Transposing the rows and columns of a matrix is an important
problem in signal processing and scientific computing
applications. It is also interesting from a locality point of view
because its reference pattern is both row-wise and columnwise.
For example, consider the following transpose routine:
1 typedef int array[2][2];
2
3 void transpose1(array dst, array src)
4 {
5 int i, j;
6
7 for (i = 0; i < 2; i++) {
8 for (j = 0; j < 2; j++) {
9 dst[j][i] = src[i][j];
10 }
11 }
12 }
Assume this code runs on a machine with the following
properties:
sizeof(int) = 4.
The src array starts at address 0 and the dst array starts
at address 16 (decimal).
There is a single L1 data cache that is direct-mapped, writethrough,
and write-allocate, with a block size of 8 bytes.

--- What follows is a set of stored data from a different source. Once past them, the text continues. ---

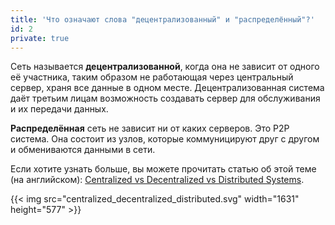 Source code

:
 ```yaml
---
title: 'Что означают слова "децентрализованный" и "распределённый"?'
id: 2
private: true
---
```


Сеть называется **децентрализованной**, когда она не зависит от одного её участника, таким образом не работающая через центральный сервер, храня все данные в одном месте. Децентрализованная система даёт третьим лицам возможность создавать сервер для обслуживания и их передачи данных.

**Распределённая** сеть не зависит ни от каких серверов. Это P2P система. Она состоит из узлов, которые коммуницируют друг с другом и обмениваются данными в сети.

Если хотите узнать больше, вы можете прочитать статью об этой теме (на английском): [Centralized vs Decentralized vs Distributed Systems](/blog/decentralized-distributed-centralized/).

{{< img src="centralized_decentralized_distributed.svg" width="1631" height="577" >}}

The cache has a total size of 16 data bytes and the cache is
initially empty.
Accesses to the src and dst arrays are the only sources
of read and write misses, respectively.
A. For each row and col , indicate whether the access to
src[row][col] and dst[row][col] is a hit (h) or a miss
(m). For example, reading src[0][0] is a miss and
writing dst[0][0] is also a miss.
dst array src array
Col. 0 Col. 1 Col. 0 Col. 1
Row 0 m _____ Row0 m _____
Row 1 _____ _____ Row 1 _____ _____
B. Repeat the problem for a cache with 32 data bytes.